Martin was able to take advantage of a second convening in 2012 in order to work with yet more disabled artists, scholars, and curators in a range of disciplines, including Allison O’Daniel, Amanda Cachia, Kevin Gotkin, Michele Friedner, Victoria Marks, Ann Carlson, Terry Galloway, Sara Hendren, Ivan Ramos, Scott Wallin, Laurel Friedman, Patrick Anderson, and Hentyle Yapp. At one point, Martin brought his collaborators to an outdoor area and distributed cut sections of an unspooled 16mm educational science film entitled Clouds and Precipitation. He invited participants to describe the length of celluloid that they were handed in whatever terms they chose, recording their responses on the spot in front of a makeshift green screen. The result of this collective enterprise, Clouds and Perception, will be shown as part of a larger program Martin put together,“What Are Words For?,” screening on Wednesday, March 27th at the State Theatre as part of the Ann Arbor Film Festival.

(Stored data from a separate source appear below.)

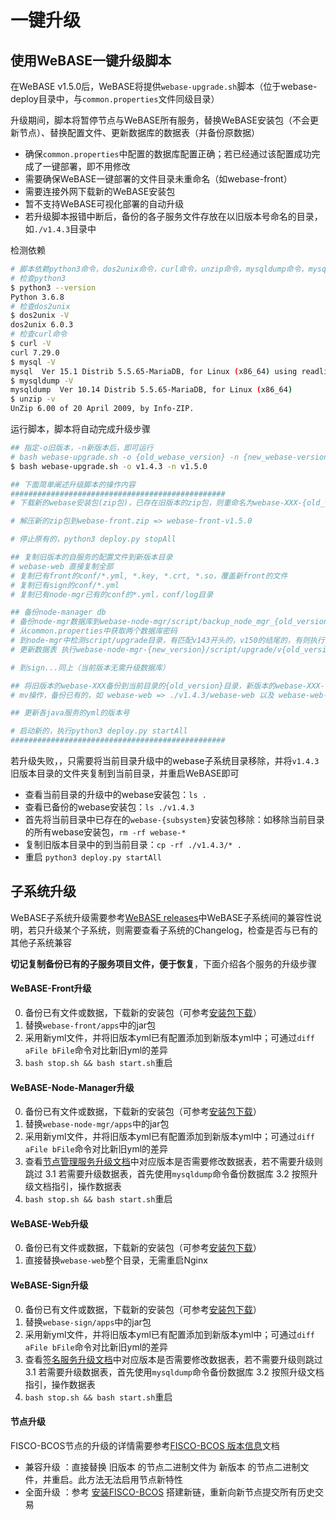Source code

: # 一键升级

## 使用WeBASE一键升级脚本
<span id="auto">

在WeBASE v1.5.0后，WeBASE将提供`webase-upgrade.sh`脚本（位于webase-deploy目录中，与`common.properties`文件同级目录）

升级期间，脚本将暂停节点与WeBASE所有服务，替换WeBASE安装包（不会更新节点）、替换配置文件、更新数据库的数据表（并备份原数据）
- 确保`common.properties`中配置的数据库配置正确；若已经通过该配置成功完成了一键部署，即不用修改
- 需要确保WeBASE一键部署的文件目录未重命名（如webase-front）
- 需要连接外网下载新的WeBASE安装包
- 暂不支持WeBASE可视化部署的自动升级
- 若升级脚本报错中断后，备份的各子服务文件存放在以旧版本号命名的目录，如`./v1.4.3`目录中

检测依赖
```bash
# 脚本依赖python3命令，dos2unix命令，curl命令，unzip命令，mysqldump命令，mysql命令
# 检查python3
$ python3 --version
Python 3.6.8
# 检查dos2unix
$ dos2unix -V
dos2unix 6.0.3
# 检查curl命令
$ curl -V
curl 7.29.0
$ mysql -V
mysql  Ver 15.1 Distrib 5.5.65-MariaDB, for Linux (x86_64) using readline 5.1
$ mysqldump -V
mysqldump  Ver 10.14 Distrib 5.5.65-MariaDB, for Linux (x86_64)
$ unzip -v
UnZip 6.00 of 20 April 2009, by Info-ZIP. 
```

运行脚本，脚本将自动完成升级步骤

```bash
## 指定-o旧版本，-n新版本后，即可运行
# bash webase-upgrade.sh -o {old_webase_version} -n {new_webase-version}
$ bash webase-upgrade.sh -o v1.4.3 -n v1.5.0

## 下面简单阐述升级脚本的操作内容
################################################
# 下载新的webase安装包(zip包)，已存在旧版本的zip包，则重命名为webase-XXX-{old_version}

# 解压新的zip包到webase-front.zip => webase-front-v1.5.0

# 停止原有的，python3 deploy.py stopAll

## 复制旧版本的自服务的配置文件到新版本目录
# webase-web 直接复制全部
# 复制已有front的conf/*.yml, *.key, *.crt, *.so，覆盖新front的文件
# 复制已有sign的conf/*.yml
# 复制已有node-mgr已有的conf的*.yml，conf/log目录

## 备份node-manager db
# 备份node-mgr数据库到webase-node-mgr/script/backup_node_mgr_{old_version}.sql
# 从common.properties中获取两个数据库密码
# 到node-mgr中检测script/upgrade目录，有匹配v143开头的，v150的结尾的，有则执行 mysql  -e "source $sql_file"
# 更新数据表 执行webase-node-mgr-{new_version}/script/upgrade/v{old_version}_v{new_version}.sql

# 到sign...同上（当前版本无需升级数据库）

## 将旧版本的webase-XXX备份到当前目录的{old_version}目录，新版本的webase-XXX-{new_version}重命名为webase-XXX
# mv操作，备份已有的，如 webase-web => ./v1.4.3/webase-web 以及 webase-web-v1.5.0 => webase-web

## 更新各java服务的yml的版本号

# 启动新的，执行python3 deploy.py startAll
################################################
```

若升级失败，，只需要将当前目录升级中的webase子系统目录移除，并将`v1.4.3`旧版本目录的文件夹复制到当前目录，并重启WeBASE即可
- 查看当前目录的升级中的webase安装包：`ls .`
- 查看已备份的webase安装包：`ls ./v1.4.3`
- 首先将当前目录中已存在的`webase-{subsystem}`安装包移除：如移除当前目录的所有webase安装包，`rm -rf webase-*`
- 复制旧版本目录中的到当前目录：`cp -rf ./v1.4.3/* .`
- 重启 `python3 deploy.py startAll`

## 子系统升级
WeBASE子系统升级需要参考[WeBASE releases](https://github.com/WeBankFinTech/WeBASE/releases)中WeBASE子系统间的兼容性说明，若只升级某个子系统，则需要查看子系统的Changelog，检查是否与已有的其他子系统兼容

**切记复制备份已有的子服务项目文件，便于恢复**，下面介绍各个服务的升级步骤

#### WeBASE-Front升级

0. 备份已有文件或数据，下载新的安装包（可参考[安装包下载](../WeBASE/mirror.html#install_package)）
1. 替换`webase-front/apps`中的jar包
2. 采用新yml文件，并将旧版本yml已有配置添加到新版本yml中；可通过`diff aFile bFile`命令对比新旧yml的差异
3. `bash stop.sh && bash start.sh`重启


#### WeBASE-Node-Manager升级

0. 备份已有文件或数据，下载新的安装包（可参考[安装包下载](../WeBASE/mirror.html#install_package)）
1. 替换`webase-node-mgr/apps`中的jar包
2. 采用新yml文件，并将旧版本yml已有配置添加到新版本yml中；可通过`diff aFile bFile`命令对比新旧yml的差异
3. 查看[节点管理服务升级文档](../WeBASE-Node-Manager/upgrade.html)中对应版本是否需要修改数据表，若不需要升级则跳过
    3.1 若需要升级数据表，首先使用`mysqldump`命令备份数据库
    3.2 按照升级文档指引，操作数据表
4. `bash stop.sh && bash start.sh`重启

#### WeBASE-Web升级

0. 备份已有文件或数据，下载新的安装包（可参考[安装包下载](../WeBASE/mirror.html#install_package)）
1. 直接替换`webase-web`整个目录，无需重启Nginx

#### WeBASE-Sign升级

0. 备份已有文件或数据，下载新的安装包（可参考[安装包下载](../WeBASE/mirror.html#install_package)）
1. 替换`webase-sign/apps`中的jar包
2. 采用新yml文件，并将旧版本yml已有配置添加到新版本yml中；可通过`diff aFile bFile`命令对比新旧yml的差异
3. 查看[签名服务升级文档](../WeBASE-Sign/upgrade.html)中对应版本是否需要修改数据表，若不需要升级则跳过
    3.1 若需要升级数据表，首先使用`mysqldump`命令备份数据库
    3.2 按照升级文档指引，操作数据表
4. `bash stop.sh && bash start.sh`重启

#### 节点升级

FISCO-BCOS节点的升级的详情需要参考[FISCO-BCOS 版本信息](https://fisco-bcos-documentation.readthedocs.io/zh_CN/latest/docs/change_log/index.html#id24)文档
- 兼容升级 ：直接替换 旧版本 的节点二进制文件为 新版本 的节点二进制文件，并重启。此方法无法启用节点新特性
- 全面升级 ：参考 [安装FISCO-BCOS](https://fisco-bcos-documentation.readthedocs.io/zh_CN/latest/docs/installation.html) 搭建新链，重新向新节点提交所有历史交易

The video still shows a view from above a nude light-skinned man lying on a surface of book pages, with more book pages covering most of his body. Most of his face is visible, and he has dark hair and a beard. His eyes are closed.

Sensoria Principia, video from site-specific projection (2006)


Both in his solo and collaborative works, Martin has made and continues to make an enormous contribution to queer disability art. He draws on the aesthetically (somewhat) canonized yet culturally (somewhat) forgotten tools of past generations of consumer-grade video, made iconic by artists like Dara Birnbaum and Vito Acconci, and collectives like General Idea and Ant Farm, transmitting and transmuting the uneven frictions and frissons of cultural politics through the medium-specific grain of interference, distortion, juxtaposition, noise, and glitch. In his work the miraculous incompleteness of embodiment shines on irregular surfaces, voiced and captioned by unreliable narrators and soundtracked by the hypnotic qualia of medicalized musique concrete. As in Martin’s site-specific projection Sensorial Principia (2006), in which a nude male performer sensually licks and luxuriates among the pages of Isaac Newton’s major text on the principles of gravity, empirical objectivity is treated with ludic irreverence. Symmetry is compromised and transparency is a fantasy. Indeed, the glowing worlds conjured in Martin’s environments can be said, all connotations intended, to be resolutely non-binary.


In this dark and blurry video still, the head and shoulders of an apparently bald light-skinned man wearing a light collared shirt are visible, but obscured by a gradient of greenish color. This occupies the upper half of the dark image, which is bisected by a blurry bar of black. The bottom half of the image shows what might be the arms and torso of the man visible behind a shimmering filter that looks like dark rippling water.